Accuracy of Discretely Sampled Stochastic Policies in Continuous-time Reinforcement Learning
By: Yanwei Jia, Du Ouyang, Yufei Zhang
Potential Business Impact:
Makes robots learn better by trying random actions.
Stochastic policies are widely used in continuous-time reinforcement learning algorithms. However, executing a stochastic policy and evaluating its performance in a continuous-time environment remain open challenges. This work introduces and rigorously analyzes a policy execution framework that samples actions from a stochastic policy at discrete time points and implements them as piecewise constant controls.
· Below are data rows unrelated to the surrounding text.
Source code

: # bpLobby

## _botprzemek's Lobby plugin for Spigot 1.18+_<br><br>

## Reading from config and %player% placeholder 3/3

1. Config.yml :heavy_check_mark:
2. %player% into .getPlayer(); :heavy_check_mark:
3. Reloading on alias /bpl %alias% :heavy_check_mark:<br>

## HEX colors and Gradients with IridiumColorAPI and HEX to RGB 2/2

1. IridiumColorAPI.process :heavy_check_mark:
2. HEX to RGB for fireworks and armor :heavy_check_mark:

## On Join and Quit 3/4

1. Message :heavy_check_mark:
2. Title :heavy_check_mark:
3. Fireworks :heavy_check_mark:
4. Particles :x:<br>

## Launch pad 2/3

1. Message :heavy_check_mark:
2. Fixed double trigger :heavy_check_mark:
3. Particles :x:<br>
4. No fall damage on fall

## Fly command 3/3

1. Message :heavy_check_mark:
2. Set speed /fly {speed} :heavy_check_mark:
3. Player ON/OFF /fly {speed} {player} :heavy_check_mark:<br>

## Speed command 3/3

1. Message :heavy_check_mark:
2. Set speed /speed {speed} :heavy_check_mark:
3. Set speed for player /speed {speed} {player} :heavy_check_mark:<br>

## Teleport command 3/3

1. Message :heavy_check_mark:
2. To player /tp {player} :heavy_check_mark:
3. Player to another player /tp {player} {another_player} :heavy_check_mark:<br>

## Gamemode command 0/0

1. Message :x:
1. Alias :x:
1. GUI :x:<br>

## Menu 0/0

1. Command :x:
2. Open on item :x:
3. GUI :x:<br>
We prove that as the sampling mesh size tends to zero, the controlled state process converges weakly to the dynamics with coefficients aggregated according to the stochastic policy. We explicitly quantify the convergence rate based on the regularity of the coefficients and establish an optimal first-order convergence rate for sufficiently regular coefficients. Additionally, we show that the same convergence rates hold with high probability concerning the sampling noise, and further establish a $1/2$-order almost sure convergence when the volatility is not controlled. Building on these results, we analyze the bias and variance of various policy evaluation and policy gradient estimators based on discrete-time observations. Our results provide theoretical justification for the exploratory stochastic control framework in [H. Wang, T. Zariphopoulou, and X.Y. Zhou, J. Mach. Learn. Res., 21 (2020), pp. 1-34].